* _What is needed_
Spot each line in the data below containing "WRONG" and copy it.

* _Source material_
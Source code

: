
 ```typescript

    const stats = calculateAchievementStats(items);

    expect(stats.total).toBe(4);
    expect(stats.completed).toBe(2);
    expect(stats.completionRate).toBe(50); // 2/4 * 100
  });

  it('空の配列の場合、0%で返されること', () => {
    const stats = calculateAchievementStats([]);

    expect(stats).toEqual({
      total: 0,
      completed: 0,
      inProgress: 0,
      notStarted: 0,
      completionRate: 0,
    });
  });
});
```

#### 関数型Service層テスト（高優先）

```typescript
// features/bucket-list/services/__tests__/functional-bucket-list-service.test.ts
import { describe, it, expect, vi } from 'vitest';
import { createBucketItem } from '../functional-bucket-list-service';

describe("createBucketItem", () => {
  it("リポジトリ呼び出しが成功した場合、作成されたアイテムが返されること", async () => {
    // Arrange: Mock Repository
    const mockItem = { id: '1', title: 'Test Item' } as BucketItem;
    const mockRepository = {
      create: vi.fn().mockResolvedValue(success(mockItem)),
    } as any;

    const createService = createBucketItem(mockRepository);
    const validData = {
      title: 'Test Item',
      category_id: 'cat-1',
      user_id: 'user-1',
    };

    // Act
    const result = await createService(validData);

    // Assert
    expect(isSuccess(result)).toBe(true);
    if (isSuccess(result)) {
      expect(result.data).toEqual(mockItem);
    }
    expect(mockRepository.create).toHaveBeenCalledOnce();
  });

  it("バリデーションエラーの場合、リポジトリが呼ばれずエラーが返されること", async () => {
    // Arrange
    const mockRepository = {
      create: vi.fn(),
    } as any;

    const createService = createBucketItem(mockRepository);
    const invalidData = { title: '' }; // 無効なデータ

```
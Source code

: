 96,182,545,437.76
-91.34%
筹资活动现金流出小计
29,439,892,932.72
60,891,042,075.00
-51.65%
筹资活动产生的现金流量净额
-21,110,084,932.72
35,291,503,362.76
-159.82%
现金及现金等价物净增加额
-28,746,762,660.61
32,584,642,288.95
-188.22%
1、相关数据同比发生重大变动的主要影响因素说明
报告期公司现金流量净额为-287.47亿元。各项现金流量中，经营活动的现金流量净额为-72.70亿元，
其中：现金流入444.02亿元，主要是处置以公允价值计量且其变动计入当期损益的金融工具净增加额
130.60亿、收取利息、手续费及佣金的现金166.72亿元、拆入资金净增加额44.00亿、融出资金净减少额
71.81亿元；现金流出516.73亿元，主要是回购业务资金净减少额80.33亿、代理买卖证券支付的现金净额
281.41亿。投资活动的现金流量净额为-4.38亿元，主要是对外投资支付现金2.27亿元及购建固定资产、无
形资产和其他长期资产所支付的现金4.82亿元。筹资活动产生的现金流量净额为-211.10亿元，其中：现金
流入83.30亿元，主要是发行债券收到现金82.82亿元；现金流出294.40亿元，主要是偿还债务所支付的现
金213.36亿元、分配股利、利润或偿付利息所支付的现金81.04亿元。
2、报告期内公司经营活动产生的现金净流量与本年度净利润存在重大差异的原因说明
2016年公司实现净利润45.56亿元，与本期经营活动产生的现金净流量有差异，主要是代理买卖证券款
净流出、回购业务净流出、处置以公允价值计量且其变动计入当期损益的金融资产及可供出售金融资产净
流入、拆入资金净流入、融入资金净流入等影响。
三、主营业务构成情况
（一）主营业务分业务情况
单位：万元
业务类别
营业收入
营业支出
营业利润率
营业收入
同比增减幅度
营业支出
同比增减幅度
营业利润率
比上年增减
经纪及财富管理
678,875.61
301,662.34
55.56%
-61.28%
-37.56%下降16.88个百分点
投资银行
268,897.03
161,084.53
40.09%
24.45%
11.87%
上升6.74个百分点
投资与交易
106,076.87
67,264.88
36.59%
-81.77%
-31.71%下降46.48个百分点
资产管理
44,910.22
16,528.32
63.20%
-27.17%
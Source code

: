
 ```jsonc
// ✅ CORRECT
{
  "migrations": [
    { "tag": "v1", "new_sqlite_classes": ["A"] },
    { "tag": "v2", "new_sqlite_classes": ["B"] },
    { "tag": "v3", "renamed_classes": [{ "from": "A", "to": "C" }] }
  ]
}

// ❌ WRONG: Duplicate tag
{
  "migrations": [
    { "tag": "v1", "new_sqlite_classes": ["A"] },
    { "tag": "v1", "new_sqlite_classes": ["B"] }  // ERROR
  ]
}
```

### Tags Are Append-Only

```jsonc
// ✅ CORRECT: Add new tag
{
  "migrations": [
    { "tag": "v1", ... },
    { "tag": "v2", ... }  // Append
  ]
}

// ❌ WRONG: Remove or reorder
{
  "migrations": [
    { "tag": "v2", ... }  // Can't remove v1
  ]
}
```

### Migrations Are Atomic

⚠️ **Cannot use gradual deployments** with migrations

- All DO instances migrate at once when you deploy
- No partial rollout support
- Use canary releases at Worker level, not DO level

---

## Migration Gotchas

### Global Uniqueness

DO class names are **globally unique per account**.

* _Expected answer_
// ❌ WRONG: Duplicate tag
// ❌ WRONG: Remove or reorder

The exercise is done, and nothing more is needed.